SUPPLIED MATERIAL:
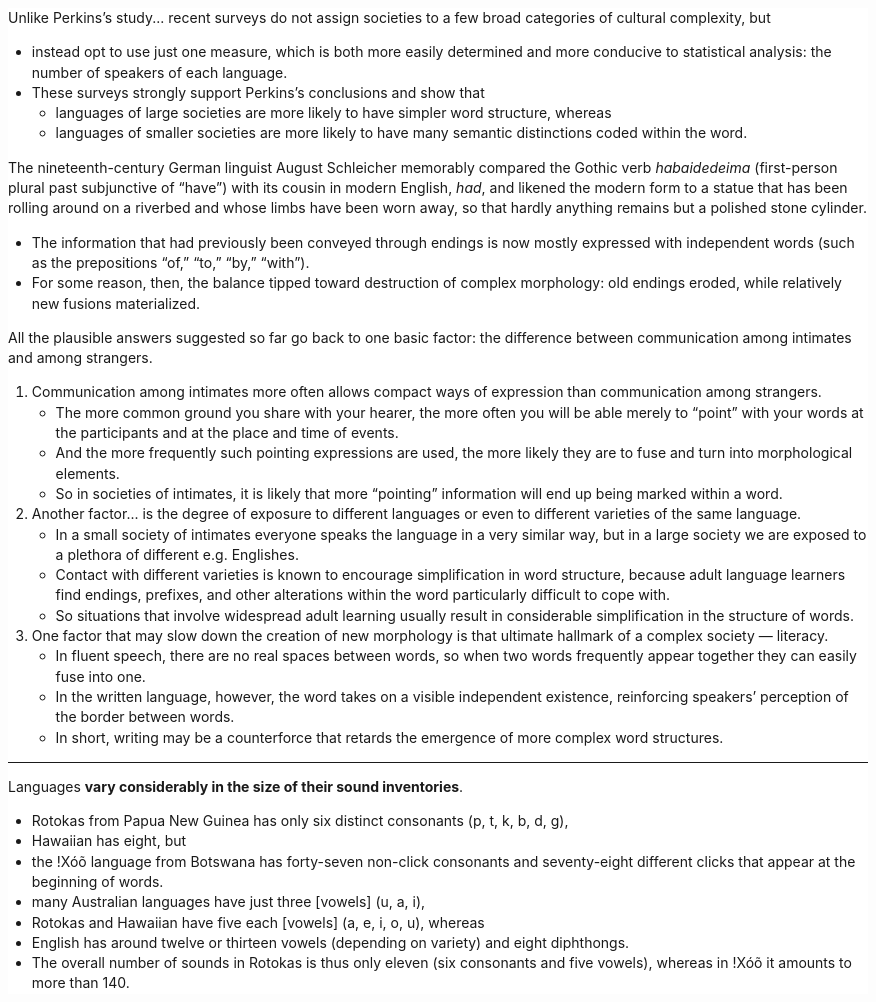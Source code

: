 Unlike Perkins’s study... recent surveys do not assign societies to a few broad categories of cultural complexity, but 
* instead opt to use just one measure, which is both more easily determined and more conducive to statistical analysis: the number of speakers of each language.
* These surveys strongly support Perkins’s conclusions and show that 
    * languages of large societies are more likely to have simpler word structure, whereas 
    * languages of smaller societies are more likely to have many semantic distinctions coded within the word.

The nineteenth-century German linguist August Schleicher memorably compared the Gothic verb _habaidedeima_ (first-person plural past subjunctive of “have”) with its cousin in modern English, _had_, and likened the modern form to a statue that has been rolling around on a riverbed and whose limbs have been worn away, so that hardly anything remains but a polished stone cylinder.
* The information that had previously been conveyed through endings is now mostly expressed with independent words (such as the prepositions “of,” “to,” “by,” “with”). 
* For some reason, then, the balance tipped toward destruction of complex morphology: old endings eroded, while relatively new fusions materialized.

All the plausible answers suggested so far go back to one basic factor: the difference between communication among intimates and among strangers.
1. Communication among intimates more often allows compact ways of expression than communication among strangers.
    * The more common ground you share with your hearer, the more often you will be able merely to “point” with your words at the participants and at the place and time of events. 
    * And the more frequently such pointing expressions are used, the more likely they are to fuse and turn into morphological elements. 
    * So in societies of intimates, it is likely that more “pointing” information will end up being marked within a word.
2. Another factor... is the degree of exposure to different languages or even to different varieties of the same language. 
    * In a small society of intimates everyone speaks the language in a very similar way, but in a large society we are exposed to a plethora of different e.g. Englishes.
    * Contact with different varieties is known to encourage simplification in word structure, because adult language learners find endings, prefixes, and other alterations within the word particularly difficult to cope with. 
    * So situations that involve widespread adult learning usually result in considerable simplification in the structure of words.
3. One factor that may slow down the creation of new morphology is that ultimate hallmark of a complex society — literacy. 
    * In fluent speech, there are no real spaces between words, so when two words frequently appear together they can easily fuse into one. 
    * In the written language, however, the word takes on a visible independent existence, reinforcing speakers’ perception of the border between words.
    * In short, writing may be a counterforce that retards the emergence of more complex word structures.

---

Languages **vary considerably in the size of their sound inventories**. 
* Rotokas from Papua New Guinea has only six distinct consonants (p, t, k, b, d, g), 
* Hawaiian has eight, but 
* the !Xóõ language from Botswana has forty-seven non-click consonants and seventy-eight different clicks that appear at the beginning of words. 
* many Australian languages have just three [vowels] (u, a, i), 
* Rotokas and Hawaiian have five each [vowels] (a, e, i, o, u), whereas 
* English has around twelve or thirteen vowels (depending on variety) and eight diphthongs.
* The overall number of sounds in Rotokas is thus only eleven (six consonants and five vowels), whereas in !Xóõ it amounts to more than 140.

EXERCISE INSTRUCTIONS: Return exactly, and only, the lines above starting at the line that contains "1. Communication among" and ending at the line that contains "border between words.".

SOLUTION FOR THIS EXERCISE:
1. Communication among intimates more often allows compact ways of expression than communication among strangers.
    * The more common ground you share with your hearer, the more often you will be able merely to “point” with your words at the participants and at the place and time of events. 
    * And the more frequently such pointing expressions are used, the more likely they are to fuse and turn into morphological elements. 
    * So in societies of intimates, it is likely that more “pointing” information will end up being marked within a word.
2. Another factor... is the degree of exposure to different languages or even to different varieties of the same language. 
    * In a small society of intimates everyone speaks the language in a very similar way, but in a large society we are exposed to a plethora of different e.g. Englishes.
    * Contact with different varieties is known to encourage simplification in word structure, because adult language learners find endings, prefixes, and other alterations within the word particularly difficult to cope with. 
    * So situations that involve widespread adult learning usually result in considerable simplification in the structure of words.
3. One factor that may slow down the creation of new morphology is that ultimate hallmark of a complex society — literacy. 
    * In fluent speech, there are no real spaces between words, so when two words frequently appear together they can easily fuse into one. 
    * In the written language, however, the word takes on a visible independent existence, reinforcing speakers’ perception of the border between words.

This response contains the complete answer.